Still, there’s something about tasting Brie de Meaux in France that will make you nostalgic.
“Why, then, is it not endless, as indeed its circular form is endless?” grieves Saint Amant in a Brie-inspired poem. “And why must its full moon, eternally appealing, wane to a crescent?”
Several French producers now focus on producing high-quality, pasteurized-milk Brie especially for the American market. Cheese importer Alain François suggests Fromage de Meaux from Fromagerie Rouzaire in the Île-deFrance region, which also produces AOC versions, and Fromagerie de la Brie, which makes a three-kilo wheel specifically for US export.

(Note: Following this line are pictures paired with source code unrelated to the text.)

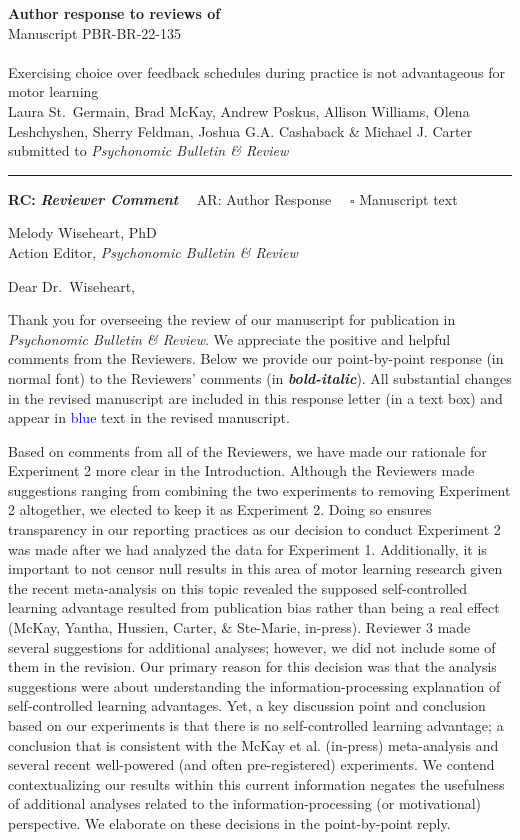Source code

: \documentclass[final]{article}
\begin{document}
{\Large\bf Author response to reviews of}\\[1em]
Manuscript PBR-BR-22-135\\ \\
{\Large Exercising choice over feedback schedules during practice is not advantageous for motor learning}\\[1em]
{Laura St.~Germain, Brad McKay, Andrew Poskus, Allison Williams, Olena Leshchyshen, Sherry Feldman, Joshua G.A. Cashaback \& Michael J. Carter}\\
{submitted to \it Psychonomic Bulletin \& Review }\\
\hrule

\hfill {\bfseries RC:} \textbf{\textit{Reviewer Comment}}\(\quad\) AR: Author Response \(\quad\square\) Manuscript text

\vspace{2em}

Melody Wiseheart, PhD\\
Action Editor, \emph{Psychonomic Bulletin \& Review}

Dear Dr.~Wiseheart,

Thank you for overseeing the review of our manuscript for publication in \emph{Psychonomic Bulletin \& Review}. We appreciate the positive and helpful comments from the Reviewers. Below we provide our point-by-point response (in normal font) to the Reviewers' comments (in \textbf{\emph{bold-italic}}). All substantial changes in the revised manuscript are included in this response letter (in a text box) and appear in \textcolor{blue}{blue} text in the revised manuscript.

Based on comments from all of the Reviewers, we have made our rationale for Experiment 2 more clear in the Introduction. Although the Reviewers made suggestions ranging from combining the two experiments to removing Experiment 2 altogether, we elected to keep it as Experiment 2. Doing so ensures transparency in our reporting practices as our decision to conduct Experiment 2 was made after we had analyzed the data for Experiment 1. Additionally, it is important to not censor null results in this area of motor learning research given the recent meta-analysis on this topic revealed the supposed self-controlled learning advantage resulted from publication bias rather than being a real effect (McKay, Yantha, Hussien, Carter, \& Ste-Marie, in-press). Reviewer 3 made several suggestions for additional analyses; however, we did not include some of them in the revision. Our primary reason for this decision was that the analysis suggestions were about understanding the information-processing explanation of self-controlled learning advantages. Yet, a key discussion point and conclusion based on our experiments is that there is no self-controlled learning advantage; a conclusion that is consistent with the McKay et al. (in-press) meta-analysis and several recent well-powered (and often pre-registered) experiments. We contend contextualizing our results within this current information negates the usefulness of additional analyses related to the information-processing (or motivational) perspective. We elaborate on these decisions in the point-by-point reply.
\end{document}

His favorite is Brie Fermière from Ferme de la Tremblaye, the private family dairy of Jean-Noël Bongrain, founder of one of France’s largest dairy companies. Though only two pounds and made outside of the AOC region, it’s a farmstead cheese that showcases the utmost respect for tradition.
For Frenchman François, these versions are just fine. “A purist would say that there’s a difference,” he says, “but when I go to France and taste the raw milk Brie, and then I taste these, there’s not much difference for me.”

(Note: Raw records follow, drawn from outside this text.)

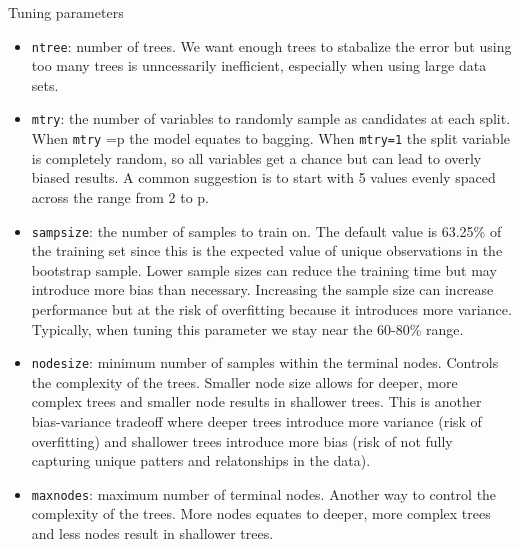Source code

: \documentclass[
  10pt,
  ignorenonframetext,
]{beamer}
\providecommand{\tightlist}{%
  \setlength{\itemsep}{0pt}\setlength{\parskip}{0pt}}
\begin{document}
\begin{frame}[fragile]{Tuning parameters}
\protect\hypertarget{tuning-parameters}{}

\begin{itemize}
\tightlist
\item
  \texttt{ntree}: number of trees. We want enough trees to stabalize the
  error but using too many trees is unncessarily inefficient, especially
  when using large data sets.
\item
  \texttt{mtry}: the number of variables to randomly sample as
  candidates at each split. When \texttt{mtry} =p the model equates to
  bagging. When \texttt{mtry=1} the split variable is completely random,
  so all variables get a chance but can lead to overly biased results. A
  common suggestion is to start with 5 values evenly spaced across the
  range from 2 to p.
\item
  \texttt{sampsize}: the number of samples to train on. The default
  value is 63.25\% of the training set since this is the expected value
  of unique observations in the bootstrap sample. Lower sample sizes can
  reduce the training time but may introduce more bias than necessary.
  Increasing the sample size can increase performance but at the risk of
  overfitting because it introduces more variance. Typically, when
  tuning this parameter we stay near the 60-80\% range.
\item
  \texttt{nodesize}: minimum number of samples within the terminal
  nodes. Controls the complexity of the trees. Smaller node size allows
  for deeper, more complex trees and smaller node results in shallower
  trees. This is another bias-variance tradeoff where deeper trees
  introduce more variance (risk of overfitting) and shallower trees
  introduce more bias (risk of not fully capturing unique patters and
  relatonships in the data).
\item
  \texttt{maxnodes}: maximum number of terminal nodes. Another way to
  control the complexity of the trees. More nodes equates to deeper,
  more complex trees and less nodes result in shallower trees.
\end{itemize}

\end{frame}
\end{document}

Also look for cheese from Chantal Plasse: Brie de la Brie, Brie de Montereau, and the mushroomy Coulommiers.
Brie de Meaux
Ferme des 30 Arpents
The only remaining AOC-certified Brie de Meaux fermière (farmstead) is produced on a sprawling estate
owned by billionaire banker Benjamin de Rothschild. It’s the friendliest Meaux we’ve tasted: rounded, savory, and salty with a slight spiciness and notes of almond.
Nugier Brie de Meaux
Société Fromagère de Raival
It’s clear when tasting this cheese, produced at a Lactalis-owned dairy, that despite the AOC stamp no two Meaux are created equal. Texture is firm and a thick crust dominates flavor with tonguenumbing intensity.
Dongé Brie de Meaux
This third-generation family dairy employs a slow maturation of six to seven weeks, well beyond the four required by the AOC. The cheese has a thick rind and a yellow paste that is creamy and earthy with distinct forest floor notes.
Brie de Melun
Achères la Forêt, France
Fromagerie Loiseau has been aging Brie since 1921, specializing in the more elusive Melun. Flavor is strong and musky, reminiscent of wet leaves in autumn, with a spicy kick on the back of the tongue and a lingering finish.
Brie de Melun
La Ferme de Juchy
Lactic and slightly sour with a chalky white center, Jean-Claude Pette’s cheese is “closer to chèvre than Camembert,” he says. We agree: Produced by Fromagerie Loiseau, it’s firmer and milder than Melun, with a salty, rounded taste.
Fromagerie Ganot ages some wheels for up to two years, until they’re dark brown with crust completely chewed up by cheese mites. The taste of a one-year-old version is strong but pleasantly surprising; it’s still creamy, with aromas of porcini mushrooms and roasted nuts. Scrape off some of Brie Noir’s rind before eating, and try dunking a slice in coffee.
Brie à la Moutarde
Stéphane Gay slices fresh Brie de Meaux in half and sandwiches in local mustard. During aging the outside develops like other Brie, hiding a buttery center layer flecked with tangy mustard seeds that stand up to the cheese’s creaminess.
Délice de Favières Truffé
Ferme des 30 Arpents
Brie Truffé is a treat that graces French tables around Christmas and New Year’s. The earthiness of its thick, potent rind is only enhanced by a middle layer of puréed black truffle.